*BRIEF*
Repeat, exactly and with no pictures, the lines that run from the beginning of the entries through the line containing "</hostnames>".

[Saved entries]

........

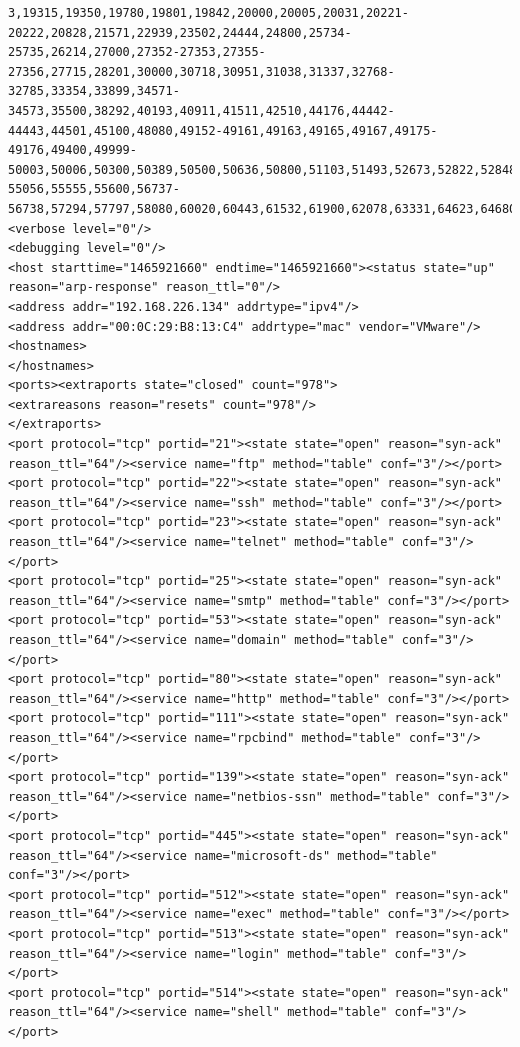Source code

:\documentclass[10pt,a4paper,titlepage]{article}
\begin{document}
\begin{verbatim}
3,19315,19350,19780,19801,19842,20000,20005,20031,20221-20222,20828,21571,22939,23502,24444,24800,25734-25735,26214,27000,27352-27353,27355-27356,27715,28201,30000,30718,30951,31038,31337,32768-32785,33354,33899,34571-34573,35500,38292,40193,40911,41511,42510,44176,44442-44443,44501,45100,48080,49152-49161,49163,49165,49167,49175-49176,49400,49999-50003,50006,50300,50389,50500,50636,50800,51103,51493,52673,52822,52848,52869,54045,54328,55055-55056,55555,55600,56737-56738,57294,57797,58080,60020,60443,61532,61900,62078,63331,64623,64680,65000,65129,65389"/>
<verbose level="0"/>
<debugging level="0"/>
<host starttime="1465921660" endtime="1465921660"><status state="up" reason="arp-response" reason_ttl="0"/>
<address addr="192.168.226.134" addrtype="ipv4"/>
<address addr="00:0C:29:B8:13:C4" addrtype="mac" vendor="VMware"/>
<hostnames>
</hostnames>
<ports><extraports state="closed" count="978">
<extrareasons reason="resets" count="978"/>
</extraports>
<port protocol="tcp" portid="21"><state state="open" reason="syn-ack" reason_ttl="64"/><service name="ftp" method="table" conf="3"/></port>
<port protocol="tcp" portid="22"><state state="open" reason="syn-ack" reason_ttl="64"/><service name="ssh" method="table" conf="3"/></port>
<port protocol="tcp" portid="23"><state state="open" reason="syn-ack" reason_ttl="64"/><service name="telnet" method="table" conf="3"/></port>
<port protocol="tcp" portid="25"><state state="open" reason="syn-ack" reason_ttl="64"/><service name="smtp" method="table" conf="3"/></port>
<port protocol="tcp" portid="53"><state state="open" reason="syn-ack" reason_ttl="64"/><service name="domain" method="table" conf="3"/></port>
<port protocol="tcp" portid="80"><state state="open" reason="syn-ack" reason_ttl="64"/><service name="http" method="table" conf="3"/></port>
<port protocol="tcp" portid="111"><state state="open" reason="syn-ack" reason_ttl="64"/><service name="rpcbind" method="table" conf="3"/></port>
<port protocol="tcp" portid="139"><state state="open" reason="syn-ack" reason_ttl="64"/><service name="netbios-ssn" method="table" conf="3"/></port>
<port protocol="tcp" portid="445"><state state="open" reason="syn-ack" reason_ttl="64"/><service name="microsoft-ds" method="table" conf="3"/></port>
<port protocol="tcp" portid="512"><state state="open" reason="syn-ack" reason_ttl="64"/><service name="exec" method="table" conf="3"/></port>
<port protocol="tcp" portid="513"><state state="open" reason="syn-ack" reason_ttl="64"/><service name="login" method="table" conf="3"/></port>
<port protocol="tcp" portid="514"><state state="open" reason="syn-ack" reason_ttl="64"/><service name="shell" method="table" conf="3"/></port>

\end{verbatim}
\end{document}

........

*ANSWER TO THE EXERCISE*
Source code

:\documentclass[10pt,a4paper,titlepage]{article}
\begin{document}
\begin{verbatim}
3,19315,19350,19780,19801,19842,20000,20005,20031,20221-20222,20828,21571,22939,23502,24444,24800,25734-25735,26214,27000,27352-27353,27355-27356,27715,28201,30000,30718,30951,31038,31337,32768-32785,33354,33899,34571-34573,35500,38292,40193,40911,41511,42510,44176,44442-44443,44501,45100,48080,49152-49161,49163,49165,49167,49175-49176,49400,49999-50003,50006,50300,50389,50500,50636,50800,51103,51493,52673,52822,52848,52869,54045,54328,55055-55056,55555,55600,56737-56738,57294,57797,58080,60020,60443,61532,61900,62078,63331,64623,64680,65000,65129,65389"/>
<verbose level="0"/>
<debugging level="0"/>
<host starttime="1465921660" endtime="1465921660"><status state="up" reason="arp-response" reason_ttl="0"/>
<address addr="192.168.226.134" addrtype="ipv4"/>
<address addr="00:0C:29:B8:13:C4" addrtype="mac" vendor="VMware"/>
<hostnames>
</hostnames>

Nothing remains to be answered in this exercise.